MRS. JACKSON-CROLY AT HOME.

“Fate’s a fiddler, life’s a dance.”
“O’Rorke’s noble feast will ne’er be forgot
By those who were there, and those who were not.”

It was the day of the Jackson-Crolys’ dance, for which we had in due course received our invitations, gorgeously printed on gilt-edged cards. Willy and I were sitting over the library fire after tea, and had already begun to contemplate the combined horrors of dressing for a ball and eating a half-past six o’clock dinner, when Uncle Dominick stalked in, with a basket in his hand, which he handed to me with a note, saying austerely that one of the Clashmore servants had just ridden over with it.

The note was from Connie.

My dear Theo,” it began—I had seen a good deal of the O’Neills lately, and Connie and I had arrived at calling each other by our Christian names—“we are sending you over some yellow chrysanthemums, as you said you were going to wear white. Mamma will, of course, be delighted to chaperon you, and thinks you had better come here first, and drive on in our carriage; and we can take you home and put you up for the night, as Willy may want to stay later than you do. Nugent is, I think, very proud of the bouquet. He constructed it himself, and has spent the greater part of the morning over it in the conservatory. Certainly, as far as wire goes, it is all that can be desired; there are at least ten yards of that in it.”
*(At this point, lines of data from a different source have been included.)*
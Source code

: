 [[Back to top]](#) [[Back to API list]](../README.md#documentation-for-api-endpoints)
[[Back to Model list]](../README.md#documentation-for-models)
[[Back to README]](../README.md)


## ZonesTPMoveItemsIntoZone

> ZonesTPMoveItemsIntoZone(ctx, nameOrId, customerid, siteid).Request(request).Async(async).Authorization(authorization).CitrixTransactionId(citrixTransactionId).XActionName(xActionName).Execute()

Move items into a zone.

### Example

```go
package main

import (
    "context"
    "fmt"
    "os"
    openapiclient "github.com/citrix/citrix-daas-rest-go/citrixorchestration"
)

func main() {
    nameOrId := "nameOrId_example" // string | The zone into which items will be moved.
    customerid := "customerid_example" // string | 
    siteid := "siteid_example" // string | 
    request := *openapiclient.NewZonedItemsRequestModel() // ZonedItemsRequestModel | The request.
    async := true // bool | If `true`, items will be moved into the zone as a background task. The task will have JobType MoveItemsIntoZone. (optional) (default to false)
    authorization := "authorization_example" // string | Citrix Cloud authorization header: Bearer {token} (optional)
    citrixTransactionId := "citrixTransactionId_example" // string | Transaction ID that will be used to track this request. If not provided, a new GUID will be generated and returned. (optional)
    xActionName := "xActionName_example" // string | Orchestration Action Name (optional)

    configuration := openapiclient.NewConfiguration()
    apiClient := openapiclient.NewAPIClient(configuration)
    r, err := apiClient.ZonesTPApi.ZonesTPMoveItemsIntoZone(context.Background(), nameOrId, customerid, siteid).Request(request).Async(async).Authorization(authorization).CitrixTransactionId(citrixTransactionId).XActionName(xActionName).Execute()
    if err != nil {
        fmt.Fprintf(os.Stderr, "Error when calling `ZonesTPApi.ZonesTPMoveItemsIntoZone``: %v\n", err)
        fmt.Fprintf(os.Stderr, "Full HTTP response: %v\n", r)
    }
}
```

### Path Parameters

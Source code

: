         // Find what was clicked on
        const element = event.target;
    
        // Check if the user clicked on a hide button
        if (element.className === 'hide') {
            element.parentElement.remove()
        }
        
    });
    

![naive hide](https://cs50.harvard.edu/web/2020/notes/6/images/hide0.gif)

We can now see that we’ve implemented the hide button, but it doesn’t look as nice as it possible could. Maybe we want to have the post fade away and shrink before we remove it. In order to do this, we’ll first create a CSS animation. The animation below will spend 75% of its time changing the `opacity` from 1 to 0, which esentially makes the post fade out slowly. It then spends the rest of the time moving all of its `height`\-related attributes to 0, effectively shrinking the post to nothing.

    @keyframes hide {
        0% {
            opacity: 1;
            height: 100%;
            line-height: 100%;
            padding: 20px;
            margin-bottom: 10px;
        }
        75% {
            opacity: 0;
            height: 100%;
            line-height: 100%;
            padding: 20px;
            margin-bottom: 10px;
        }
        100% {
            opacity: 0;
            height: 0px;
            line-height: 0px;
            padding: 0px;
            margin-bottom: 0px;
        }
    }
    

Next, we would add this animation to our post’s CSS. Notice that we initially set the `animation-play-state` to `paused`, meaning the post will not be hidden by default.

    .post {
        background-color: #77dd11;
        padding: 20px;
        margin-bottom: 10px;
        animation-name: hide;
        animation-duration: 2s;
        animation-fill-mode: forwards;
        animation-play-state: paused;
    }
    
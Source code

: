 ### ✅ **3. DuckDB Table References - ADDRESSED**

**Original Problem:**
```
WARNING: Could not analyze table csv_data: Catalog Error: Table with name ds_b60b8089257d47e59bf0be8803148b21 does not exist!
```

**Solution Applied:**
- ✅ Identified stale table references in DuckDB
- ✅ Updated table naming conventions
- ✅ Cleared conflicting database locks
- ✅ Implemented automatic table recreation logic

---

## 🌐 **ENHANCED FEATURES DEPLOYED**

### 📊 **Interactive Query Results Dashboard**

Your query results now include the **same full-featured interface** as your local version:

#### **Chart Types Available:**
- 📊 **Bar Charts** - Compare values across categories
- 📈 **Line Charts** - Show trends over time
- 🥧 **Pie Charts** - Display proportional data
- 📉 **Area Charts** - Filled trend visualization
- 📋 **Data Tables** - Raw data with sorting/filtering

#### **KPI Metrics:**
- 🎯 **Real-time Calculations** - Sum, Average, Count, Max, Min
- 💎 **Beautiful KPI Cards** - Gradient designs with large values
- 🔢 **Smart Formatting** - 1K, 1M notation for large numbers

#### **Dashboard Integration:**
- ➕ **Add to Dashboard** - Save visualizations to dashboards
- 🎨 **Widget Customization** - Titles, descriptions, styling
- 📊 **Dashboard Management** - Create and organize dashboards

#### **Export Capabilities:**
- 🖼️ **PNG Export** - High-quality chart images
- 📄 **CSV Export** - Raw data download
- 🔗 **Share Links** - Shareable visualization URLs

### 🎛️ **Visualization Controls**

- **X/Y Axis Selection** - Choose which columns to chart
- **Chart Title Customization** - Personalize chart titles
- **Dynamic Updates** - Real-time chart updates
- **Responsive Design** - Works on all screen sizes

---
“I should have thought you might have found some flowers for your cousin here, Willy,” remarked Uncle Dominick, while I was reading the letter to myself.

“There’s nothing fit for any one to wear,” answered Willy, gloomily. “I was out this morning to see, and there was nothing but a few violets.”

“I am sorry you did not pick them,” I said, with pacific intention; “I should have been very glad to wear them. They think it would simplify matters if I slept at Clashmore to-night,” I went on. “I think it would be a good plan, if you don’t mind, Uncle Dominick?”

“It is entirely for you to decide, my dear,” he said coldly; “you can make any arrangements that you like. The man is waiting for an answer.”

“Well, I will sleep there,” I said, goaded to decision by his ungracious manner.

I accordingly wrote a note to Connie to that effect, and, having sent it, went up to dress.

With the aid of the ministrations of Maggie, the red-haired housemaid, who had developed a deep attachment for me, I was arriving at the more advanced stages of my toilet, when I heard a knock at my door.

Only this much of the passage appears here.